| Data to process |
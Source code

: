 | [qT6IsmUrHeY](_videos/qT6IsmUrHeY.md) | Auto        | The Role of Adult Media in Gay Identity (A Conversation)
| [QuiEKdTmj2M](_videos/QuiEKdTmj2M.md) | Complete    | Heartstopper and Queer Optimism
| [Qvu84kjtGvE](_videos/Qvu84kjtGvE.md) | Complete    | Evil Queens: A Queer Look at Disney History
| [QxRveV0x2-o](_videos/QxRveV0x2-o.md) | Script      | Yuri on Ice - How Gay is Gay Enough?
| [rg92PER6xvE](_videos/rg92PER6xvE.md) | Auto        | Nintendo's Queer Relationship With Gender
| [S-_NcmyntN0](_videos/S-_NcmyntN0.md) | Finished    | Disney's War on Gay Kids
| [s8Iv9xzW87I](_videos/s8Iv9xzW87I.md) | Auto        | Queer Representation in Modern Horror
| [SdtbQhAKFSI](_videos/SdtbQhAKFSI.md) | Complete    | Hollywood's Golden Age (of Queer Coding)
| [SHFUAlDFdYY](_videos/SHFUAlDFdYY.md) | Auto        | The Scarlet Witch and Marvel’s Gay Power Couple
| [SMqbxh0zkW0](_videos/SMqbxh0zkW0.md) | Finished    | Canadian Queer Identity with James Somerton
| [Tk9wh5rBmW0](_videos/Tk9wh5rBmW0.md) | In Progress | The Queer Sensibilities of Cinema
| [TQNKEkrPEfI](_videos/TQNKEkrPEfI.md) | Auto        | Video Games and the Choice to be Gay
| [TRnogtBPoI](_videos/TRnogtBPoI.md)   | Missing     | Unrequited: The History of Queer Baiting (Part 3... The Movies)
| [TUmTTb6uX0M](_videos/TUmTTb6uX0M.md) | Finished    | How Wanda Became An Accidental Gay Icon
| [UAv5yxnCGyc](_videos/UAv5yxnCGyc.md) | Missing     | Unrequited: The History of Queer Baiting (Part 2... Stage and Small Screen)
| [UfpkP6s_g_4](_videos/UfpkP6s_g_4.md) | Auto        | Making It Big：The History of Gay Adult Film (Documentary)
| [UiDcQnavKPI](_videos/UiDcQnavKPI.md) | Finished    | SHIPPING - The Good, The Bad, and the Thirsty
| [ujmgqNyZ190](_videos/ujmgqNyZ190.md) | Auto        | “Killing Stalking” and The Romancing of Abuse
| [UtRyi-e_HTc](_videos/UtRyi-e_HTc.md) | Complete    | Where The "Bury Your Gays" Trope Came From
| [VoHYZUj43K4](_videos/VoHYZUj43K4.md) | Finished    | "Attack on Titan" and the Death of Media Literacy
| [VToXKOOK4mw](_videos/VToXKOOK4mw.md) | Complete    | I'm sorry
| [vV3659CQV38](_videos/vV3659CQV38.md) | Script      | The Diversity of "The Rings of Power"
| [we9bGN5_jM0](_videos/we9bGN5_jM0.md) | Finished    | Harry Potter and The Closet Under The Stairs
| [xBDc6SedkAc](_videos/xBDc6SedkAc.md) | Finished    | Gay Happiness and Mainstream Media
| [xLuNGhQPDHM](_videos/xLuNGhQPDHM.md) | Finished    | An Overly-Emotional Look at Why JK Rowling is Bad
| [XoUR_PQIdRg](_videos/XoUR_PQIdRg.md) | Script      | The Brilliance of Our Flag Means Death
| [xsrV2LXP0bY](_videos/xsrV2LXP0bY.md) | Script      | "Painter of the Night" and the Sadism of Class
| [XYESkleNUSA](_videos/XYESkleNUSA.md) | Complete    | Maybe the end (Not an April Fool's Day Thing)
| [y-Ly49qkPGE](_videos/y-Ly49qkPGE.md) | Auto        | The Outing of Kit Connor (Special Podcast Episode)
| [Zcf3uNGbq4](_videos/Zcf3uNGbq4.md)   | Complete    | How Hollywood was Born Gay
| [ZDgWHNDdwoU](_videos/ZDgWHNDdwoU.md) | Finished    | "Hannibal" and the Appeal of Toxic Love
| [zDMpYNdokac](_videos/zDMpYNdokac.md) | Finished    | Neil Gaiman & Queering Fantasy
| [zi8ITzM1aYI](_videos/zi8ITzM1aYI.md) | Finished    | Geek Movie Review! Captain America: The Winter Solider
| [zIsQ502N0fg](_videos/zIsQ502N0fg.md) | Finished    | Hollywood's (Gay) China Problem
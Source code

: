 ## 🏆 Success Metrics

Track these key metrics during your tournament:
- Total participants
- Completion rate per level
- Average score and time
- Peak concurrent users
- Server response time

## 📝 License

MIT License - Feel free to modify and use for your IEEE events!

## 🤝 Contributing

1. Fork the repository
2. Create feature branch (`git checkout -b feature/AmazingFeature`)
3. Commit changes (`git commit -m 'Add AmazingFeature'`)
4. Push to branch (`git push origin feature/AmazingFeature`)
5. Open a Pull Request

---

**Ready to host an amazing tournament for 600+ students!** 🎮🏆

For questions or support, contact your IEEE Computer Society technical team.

| Problem |
Copy exactly the lines that begin with the one containing "2. Create feature" and continue to the end of the records, both included, and nothing more.

| Expected output |
2. Create feature branch (`git checkout -b feature/AmazingFeature`)
3. Commit changes (`git commit -m 'Add AmazingFeature'`)
4. Push to branch (`git push origin feature/AmazingFeature`)
5. Open a Pull Request

---

**Ready to host an amazing tournament for 600+ students!** 🎮🏆

For questions or support, contact your IEEE Computer Society technical team.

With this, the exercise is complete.